**Brief**
With the pictures set aside, write out all of the data exactly as it stands.
#### Supplied material
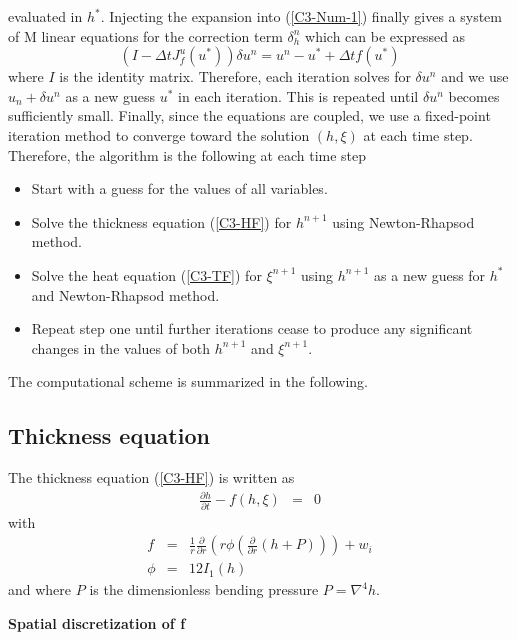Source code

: evaluated  in $h^*$.   Injecting the  expansion into  (\ref{C3-Num-1})
finally gives a  system of M linear equations for  the correction term
$\delta_h^n$ which can be expressed as
\begin{equation}
  (I-\Delta tJ^u_{f}(u^*))\delta u^n=u^n-u^*+\Delta t f(u^*)
\end{equation}
where $I$ is the identity matrix. Therefore,  each iteration solves  for $\delta u^n$  and we
use $u_n+\delta u^n$  as a new guess $u^*$ in  each iteration. This is
repeated  until $\delta  u^n$  becomes  sufficiently small.   Finally,
since the equations are coupled, we use a fixed-point iteration method
to  converge  toward  the  solution   $(h,\xi)$  at  each  time  step.
Therefore, the algorithm is the following at each time step
\begin{itemize}
\item Start with a guess for the values of all variables.
\item Solve the thickness equation (\ref{C3-HF}) for $h^{n+1}$ using Newton-Rhapsod method.
\item Solve the heat equation (\ref{C3-TF}) for $\xi^{n+1}$ using $h^{n+1}$ as a new guess for $h^*$
  and Newton-Rhapsod method.
\item Repeat  step one until  further iterations cease to  produce any
  significant changes in the values of both $h^{n+1}$ and $\xi^{n+1}$.
\end{itemize}
The computational scheme is summarized in the following.

\subsection{Thickness equation}

The thickness equation (\ref{C3-HF}) is written as
\begin{eqnarray}
  \frac{\partial h}{\partial t}-f(h,\xi)&=&0
\end{eqnarray}
with
\begin{eqnarray}
  f& =& \frac{1}{r}
        \frac{\partial}{\partial      r}
        \left(      r  \phi\left(     \frac{\partial      }{\partial
        r}\left(h+P\right)\right)\right)+w_i\\
  \phi &=& 12I_1(h)
\end{eqnarray}
and where $P$ is the dimensionless bending pressure $P = \nabla^4h$.

\vspace{.5cm} \textbf{Spatial discretization of f} \vspace{.5cm}

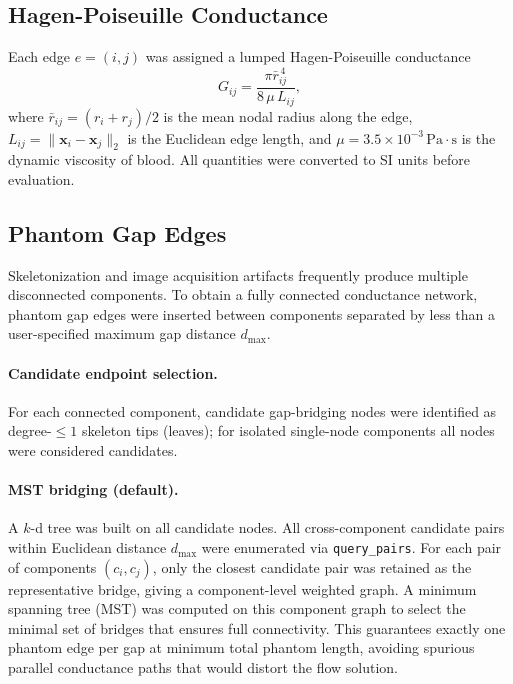 \documentclass[11pt]{article}
\begin{document}
\subsection{Hagen-Poiseuille Conductance}

Each edge $e = (i,j)$ was assigned a lumped Hagen-Poiseuille conductance
%
\begin{equation}
  G_{ij} = \frac{\pi \bar{r}_{ij}^{\,4}}{8\,\mu\,L_{ij}},
\end{equation}
%
where $\bar{r}_{ij} = (r_i + r_j)/2$ is the mean nodal radius along the
edge, $L_{ij} = \|\mathbf{x}_i - \mathbf{x}_j\|_2$ is the Euclidean edge
length, and $\mu = 3.5 \times 10^{-3}\,\mathrm{Pa\cdot s}$ is the dynamic
viscosity of blood.  All quantities were converted to SI units before evaluation.

\subsection{Phantom Gap Edges}

Skeletonization and image acquisition artifacts frequently produce multiple
disconnected components.  To obtain a fully connected conductance network,
phantom gap edges were inserted between components separated by less than a
user-specified maximum gap distance $d_\mathrm{max}$.

\paragraph{Candidate endpoint selection.}
For each connected component, candidate gap-bridging nodes were identified as
degree-$\leq 1$ skeleton tips (leaves); for isolated single-node components all
nodes were considered candidates.

\paragraph{MST bridging (default).}
A $k$-d tree was built on all candidate nodes.  All cross-component candidate
pairs within Euclidean distance $d_\mathrm{max}$ were enumerated via
\texttt{query\_pairs}.  For each pair of components $(c_i, c_j)$, only the
closest candidate pair was retained as the representative bridge, giving a
component-level weighted graph.  A minimum spanning tree (MST) was computed on
this component graph to select the minimal set of bridges that ensures full
connectivity.  This guarantees exactly one phantom edge per gap at minimum total
phantom length, avoiding spurious parallel conductance paths that would distort
the flow solution.
\end{document}
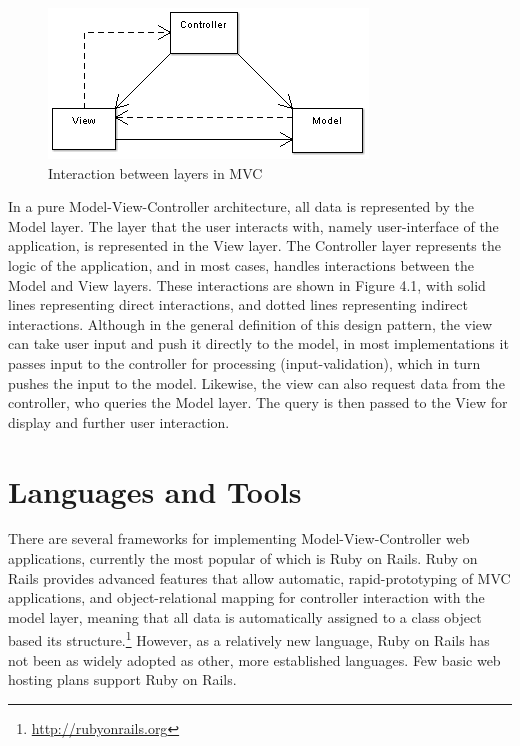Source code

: \documentclass[a4paper,12pt]{report}
\begin{document}
\begin{figure}[htp]
\begin{center}
\includegraphics[scale=0.6]{./images/mvc.png}
\end{center}
\caption{Interaction between layers in MVC}
\end{figure}
In a pure Model-View-Controller architecture, all data is represented by the Model layer. The layer that the user interacts with, namely user-interface of the application, is represented in the View layer. The Controller layer represents the logic of the application, and in most cases, handles interactions between the Model and View layers. These interactions are shown in Figure 4.1, with solid lines representing direct interactions, and dotted lines representing indirect interactions. Although in the general definition of this design pattern, the view can take user input and push it directly to the model, in most implementations it passes input to the controller for processing (input-validation), which in turn pushes the input to the model. Likewise, the view can also request data from the controller, who queries the Model layer. The query is then passed to the View for display and further user interaction.

\section{Languages and Tools}
There are several frameworks for implementing Model-View-Controller web applications, currently the most popular of which is Ruby on Rails. Ruby on Rails provides advanced features that allow automatic, rapid-prototyping of MVC applications, and object-relational mapping for controller interaction with the model layer, meaning that all data is automatically assigned to a class object based its structure.\footnote{\url{http://rubyonrails.org}} However, as a relatively new language, Ruby on Rails has not been as widely adopted as other, more established languages. Few basic web hosting plans support Ruby on Rails. 
\end{document}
########
**Response**
Source code

: evaluated  in $h^*$.   Injecting the  expansion into  (\ref{C3-Num-1})
finally gives a  system of M linear equations for  the correction term
$\delta_h^n$ which can be expressed as
\begin{equation}
  (I-\Delta tJ^u_{f}(u^*))\delta u^n=u^n-u^*+\Delta t f(u^*)
\end{equation}
where $I$ is the identity matrix. Therefore,  each iteration solves  for $\delta u^n$  and we
use $u_n+\delta u^n$  as a new guess $u^*$ in  each iteration. This is
repeated  until $\delta  u^n$  becomes  sufficiently small.   Finally,
since the equations are coupled, we use a fixed-point iteration method
to  converge  toward  the  solution   $(h,\xi)$  at  each  time  step.
Therefore, the algorithm is the following at each time step
\begin{itemize}
\item Start with a guess for the values of all variables.
\item Solve the thickness equation (\ref{C3-HF}) for $h^{n+1}$ using Newton-Rhapsod method.
\item Solve the heat equation (\ref{C3-TF}) for $\xi^{n+1}$ using $h^{n+1}$ as a new guess for $h^*$
  and Newton-Rhapsod method.
\item Repeat  step one until  further iterations cease to  produce any
  significant changes in the values of both $h^{n+1}$ and $\xi^{n+1}$.
\end{itemize}
The computational scheme is summarized in the following.

\subsection{Thickness equation}

The thickness equation (\ref{C3-HF}) is written as
\begin{eqnarray}
  \frac{\partial h}{\partial t}-f(h,\xi)&=&0
\end{eqnarray}
with
\begin{eqnarray}
  f& =& \frac{1}{r}
        \frac{\partial}{\partial      r}
        \left(      r  \phi\left(     \frac{\partial      }{\partial
        r}\left(h+P\right)\right)\right)+w_i\\
  \phi &=& 12I_1(h)
\end{eqnarray}
and where $P$ is the dimensionless bending pressure $P = \nabla^4h$.

\vspace{.5cm} \textbf{Spatial discretization of f} \vspace{.5cm}

 \documentclass[11pt]{article}
\begin{document}
\subsection{Hagen-Poiseuille Conductance}

Each edge $e = (i,j)$ was assigned a lumped Hagen-Poiseuille conductance
%
\begin{equation}
  G_{ij} = \frac{\pi \bar{r}_{ij}^{\,4}}{8\,\mu\,L_{ij}},
\end{equation}
%
where $\bar{r}_{ij} = (r_i + r_j)/2$ is the mean nodal radius along the
edge, $L_{ij} = \|\mathbf{x}_i - \mathbf{x}_j\|_2$ is the Euclidean edge
length, and $\mu = 3.5 \times 10^{-3}\,\mathrm{Pa\cdot s}$ is the dynamic
viscosity of blood.  All quantities were converted to SI units before evaluation.

\subsection{Phantom Gap Edges}

Skeletonization and image acquisition artifacts frequently produce multiple
disconnected components.  To obtain a fully connected conductance network,
phantom gap edges were inserted between components separated by less than a
user-specified maximum gap distance $d_\mathrm{max}$.

\paragraph{Candidate endpoint selection.}
For each connected component, candidate gap-bridging nodes were identified as
degree-$\leq 1$ skeleton tips (leaves); for isolated single-node components all
nodes were considered candidates.

\paragraph{MST bridging (default).}
A $k$-d tree was built on all candidate nodes.  All cross-component candidate
pairs within Euclidean distance $d_\mathrm{max}$ were enumerated via
\texttt{query\_pairs}.  For each pair of components $(c_i, c_j)$, only the
closest candidate pair was retained as the representative bridge, giving a
component-level weighted graph.  A minimum spanning tree (MST) was computed on
this component graph to select the minimal set of bridges that ensures full
connectivity.  This guarantees exactly one phantom edge per gap at minimum total
phantom length, avoiding spurious parallel conductance paths that would distort
the flow solution.
\end{document}
Source code

: \documentclass[a4paper,12pt]{report}
\begin{document}
\begin{figure}[htp]
\begin{center}
\includegraphics[scale=0.6]{./images/mvc.png}
\end{center}
\caption{Interaction between layers in MVC}
\end{figure}
In a pure Model-View-Controller architecture, all data is represented by the Model layer. The layer that the user interacts with, namely user-interface of the application, is represented in the View layer. The Controller layer represents the logic of the application, and in most cases, handles interactions between the Model and View layers. These interactions are shown in Figure 4.1, with solid lines representing direct interactions, and dotted lines representing indirect interactions. Although in the general definition of this design pattern, the view can take user input and push it directly to the model, in most implementations it passes input to the controller for processing (input-validation), which in turn pushes the input to the model. Likewise, the view can also request data from the controller, who queries the Model layer. The query is then passed to the View for display and further user interaction.

\section{Languages and Tools}
There are several frameworks for implementing Model-View-Controller web applications, currently the most popular of which is Ruby on Rails. Ruby on Rails provides advanced features that allow automatic, rapid-prototyping of MVC applications, and object-relational mapping for controller interaction with the model layer, meaning that all data is automatically assigned to a class object based its structure.\footnote{\url{http://rubyonrails.org}} However, as a relatively new language, Ruby on Rails has not been as widely adopted as other, more established languages. Few basic web hosting plans support Ruby on Rails. 
\end{document}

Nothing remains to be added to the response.